• PROBLEM STATEMENT: State the number of lines in these records that include the word "xmcl", and add nothing to it.
**** SUPPLIED DATA
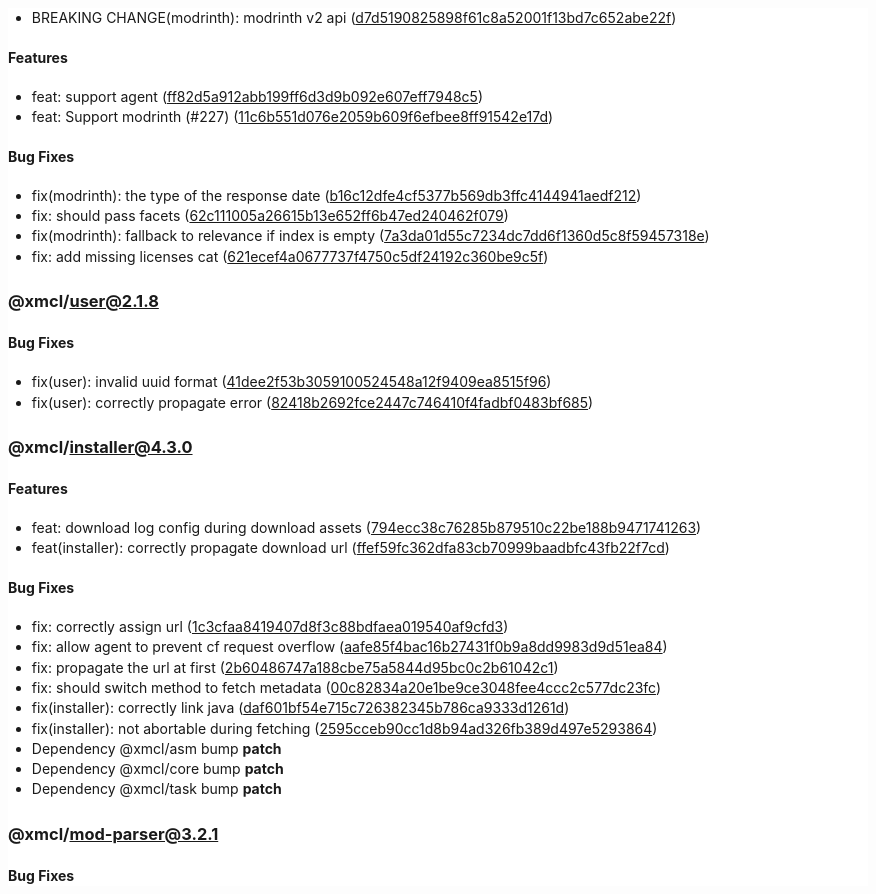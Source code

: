 - BREAKING CHANGE(modrinth): modrinth v2 api ([d7d5190825898f61c8a52001f13bd7c652abe22f](https://github.com/voxelum/minecraft-launcher-core-node/commit/d7d5190825898f61c8a52001f13bd7c652abe22f))
#### Features

- feat: support agent ([ff82d5a912abb199ff6d3d9b092e607eff7948c5](https://github.com/voxelum/minecraft-launcher-core-node/commit/ff82d5a912abb199ff6d3d9b092e607eff7948c5))
- feat: Support modrinth (#227) ([11c6b551d076e2059b609f6efbee8ff91542e17d](https://github.com/voxelum/minecraft-launcher-core-node/commit/11c6b551d076e2059b609f6efbee8ff91542e17d))
#### Bug Fixes

- fix(modrinth): the type of the response date ([b16c12dfe4cf5377b569db3ffc4144941aedf212](https://github.com/voxelum/minecraft-launcher-core-node/commit/b16c12dfe4cf5377b569db3ffc4144941aedf212))
- fix: should pass facets ([62c111005a26615b13e652ff6b47ed240462f079](https://github.com/voxelum/minecraft-launcher-core-node/commit/62c111005a26615b13e652ff6b47ed240462f079))
- fix(modrinth): fallback to relevance if index is empty ([7a3da01d55c7234dc7dd6f1360d5c8f59457318e](https://github.com/voxelum/minecraft-launcher-core-node/commit/7a3da01d55c7234dc7dd6f1360d5c8f59457318e))
- fix: add missing licenses cat ([621ecef4a0677737f4750c5df24192c360be9c5f](https://github.com/voxelum/minecraft-launcher-core-node/commit/621ecef4a0677737f4750c5df24192c360be9c5f))
### @xmcl/user@2.1.8
#### Bug Fixes

- fix(user): invalid uuid format ([41dee2f53b3059100524548a12f9409ea8515f96](https://github.com/voxelum/minecraft-launcher-core-node/commit/41dee2f53b3059100524548a12f9409ea8515f96))
- fix(user): correctly propagate error ([82418b2692fce2447c746410f4fadbf0483bf685](https://github.com/voxelum/minecraft-launcher-core-node/commit/82418b2692fce2447c746410f4fadbf0483bf685))
### @xmcl/installer@4.3.0
#### Features

- feat: download log config during download assets ([794ecc38c76285b879510c22be188b9471741263](https://github.com/voxelum/minecraft-launcher-core-node/commit/794ecc38c76285b879510c22be188b9471741263))
- feat(installer): correctly propagate download url ([ffef59fc362dfa83cb70999baadbfc43fb22f7cd](https://github.com/voxelum/minecraft-launcher-core-node/commit/ffef59fc362dfa83cb70999baadbfc43fb22f7cd))
#### Bug Fixes

- fix: correctly assign url ([1c3cfaa8419407d8f3c88bdfaea019540af9cfd3](https://github.com/voxelum/minecraft-launcher-core-node/commit/1c3cfaa8419407d8f3c88bdfaea019540af9cfd3))
- fix: allow agent to prevent cf request overflow ([aafe85f4bac16b27431f0b9a8dd9983d9d51ea84](https://github.com/voxelum/minecraft-launcher-core-node/commit/aafe85f4bac16b27431f0b9a8dd9983d9d51ea84))
- fix: propagate the url at first ([2b60486747a188cbe75a5844d95bc0c2b61042c1](https://github.com/voxelum/minecraft-launcher-core-node/commit/2b60486747a188cbe75a5844d95bc0c2b61042c1))
- fix: should switch method to fetch metadata ([00c82834a20e1be9ce3048fee4ccc2c577dc23fc](https://github.com/voxelum/minecraft-launcher-core-node/commit/00c82834a20e1be9ce3048fee4ccc2c577dc23fc))
- fix(installer): correctly link java ([daf601bf54e715c726382345b786ca9333d1261d](https://github.com/voxelum/minecraft-launcher-core-node/commit/daf601bf54e715c726382345b786ca9333d1261d))
- fix(installer): not abortable during fetching ([2595cceb90cc1d8b94ad326fb389d497e5293864](https://github.com/voxelum/minecraft-launcher-core-node/commit/2595cceb90cc1d8b94ad326fb389d497e5293864))
- Dependency @xmcl/asm bump **patch**
- Dependency @xmcl/core bump **patch**
- Dependency @xmcl/task bump **patch**
### @xmcl/mod-parser@3.2.1
#### Bug Fixes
********
• ANSWER FOR THE TASK: 6